▸ **What you will do**: Check each line of the data for "down", and copy the ones that have it.

▸ **Task material**:
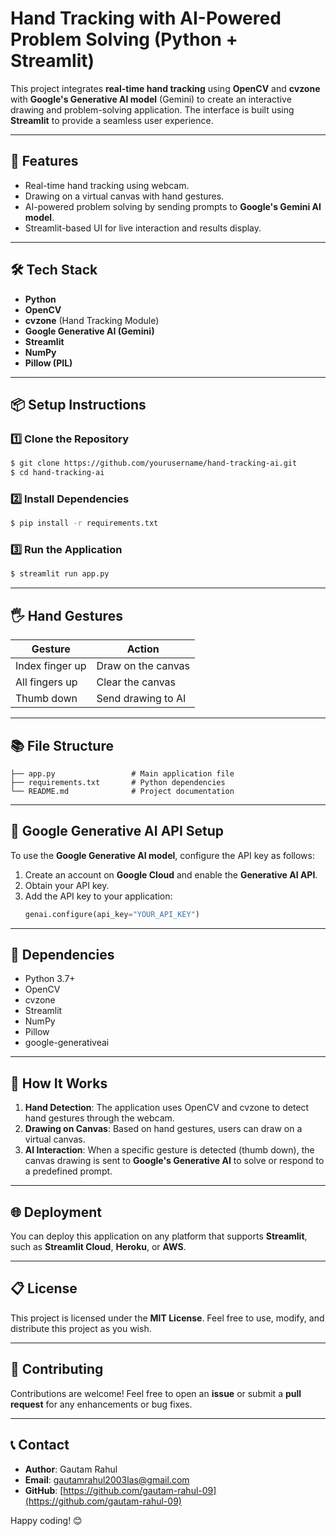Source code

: # Hand Tracking with AI-Powered Problem Solving (Python + Streamlit)

This project integrates **real-time hand tracking** using **OpenCV** and **cvzone** with **Google's Generative AI model** (Gemini) to create an interactive drawing and problem-solving application. The interface is built using **Streamlit** to provide a seamless user experience.

---

## 🚀 **Features**

- Real-time hand tracking using webcam.
- Drawing on a virtual canvas with hand gestures.
- AI-powered problem solving by sending prompts to **Google's Gemini AI model**.
- Streamlit-based UI for live interaction and results display.

---

## 🛠️ **Tech Stack**

- **Python**
- **OpenCV**
- **cvzone** (Hand Tracking Module)
- **Google Generative AI (Gemini)**
- **Streamlit**
- **NumPy**
- **Pillow (PIL)**

---

## 📦 **Setup Instructions**

### 1️⃣ **Clone the Repository**
```bash
$ git clone https://github.com/yourusername/hand-tracking-ai.git
$ cd hand-tracking-ai
```

### 2️⃣ **Install Dependencies**
```bash
$ pip install -r requirements.txt
```

### 3️⃣ **Run the Application**
```bash
$ streamlit run app.py
```

---

## 🖐️ **Hand Gestures**
| Gesture          | Action                  |
|------------------|-------------------------|
| Index finger up  | Draw on the canvas      |
| All fingers up   | Clear the canvas        |
| Thumb down       | Send drawing to AI      |

---

## 📚 **File Structure**
```
├── app.py                 # Main application file
├── requirements.txt       # Python dependencies
└── README.md              # Project documentation
```

---

## 🔑 **Google Generative AI API Setup**

To use the **Google Generative AI model**, configure the API key as follows:

1. Create an account on **Google Cloud** and enable the **Generative AI API**.
2. Obtain your API key.
3. Add the API key to your application:
   ```python
   genai.configure(api_key="YOUR_API_KEY")
   ```

---

## 🧪 **Dependencies**

- Python 3.7+
- OpenCV
- cvzone
- Streamlit
- NumPy
- Pillow
- google-generativeai

---

## 🤖 **How It Works**

1. **Hand Detection**: The application uses OpenCV and cvzone to detect hand gestures through the webcam.
2. **Drawing on Canvas**: Based on hand gestures, users can draw on a virtual canvas.
3. **AI Interaction**: When a specific gesture is detected (thumb down), the canvas drawing is sent to **Google's Generative AI** to solve or respond to a predefined prompt.

---

## 🌐 **Deployment**
You can deploy this application on any platform that supports **Streamlit**, such as **Streamlit Cloud**, **Heroku**, or **AWS**.

---

## 📋 **License**
This project is licensed under the **MIT License**. Feel free to use, modify, and distribute this project as you wish.

---

## 🤝 **Contributing**
Contributions are welcome! Feel free to open an **issue** or submit a **pull request** for any enhancements or bug fixes.

---

## 📞 **Contact**
- **Author**: Gautam Rahul
- **Email**: gautamrahul2003las@gmail.com
- **GitHub**: [https://github.com/gautam-rahul-09](https://github.com/gautam-rahul-09)







Happy coding! 😊

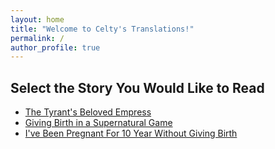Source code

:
 ```yaml
---
layout: home
title: "Welcome to Celty's Translations!"
permalink: /
author_profile: true
---
```


## Select the Story You Would Like to Read

- [The Tyrant's Beloved Empress](/tyrant-toc/index.md/)
- [Giving Birth in a Supernatural Game](/supernatural-toc/index.md/)
- [I've Been Pregnant For 10 Year Without Giving Birth](/10years-toc/index.md/)
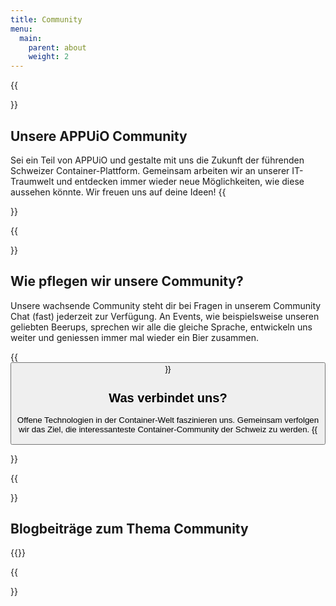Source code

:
 ```yaml
---
title: Community
menu:
  main:
    parent: about
    weight: 2
---
```


{{<section class="darkblue">}}
# Unsere APPUiO Community
Sei ein Teil von APPUiO und gestalte mit uns die Zukunft der führenden Schweizer Container-Plattform. Gemeinsam arbeiten wir an unserer IT-Traumwelt und entdecken immer wieder neue Möglichkeiten, wie diese aussehen könnte. Wir freuen uns auf deine Ideen!
{{</section>}}

{{<section>}}
## Wie pflegen wir unsere Community?
Unsere wachsende Community steht dir bei Fragen in unserem Community Chat (fast) jederzeit zur Verfügung. An Events, wie beispielsweise unseren geliebten Beerups, sprechen wir alle die gleiche Sprache, entwickeln uns weiter und geniessen immer mal wieder ein Bier zusammen.

{{<button href="https://community.appuio.ch" icon="fab fa-rocketchat" title="Community Chat" target="_blank" class="is-dark is-rounded mb-4">}}

## Was verbindet uns?
Offene Technologien in der Container-Welt faszinieren uns. Gemeinsam verfolgen wir das Ziel, die interessanteste Container-Community der Schweiz zu werden.
{{</section>}}

{{<section class="cyan">}}

## Blogbeiträge zum Thema Community
{{<latest-blogposts community="true">}}

{{</section>}}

▸ **Solution to this exercise**:
| Thumb down       | Send drawing to AI      |
3. **AI Interaction**: When a specific gesture is detected (thumb down), the canvas drawing is sent to **Google's Generative AI** to solve or respond to a predefined prompt.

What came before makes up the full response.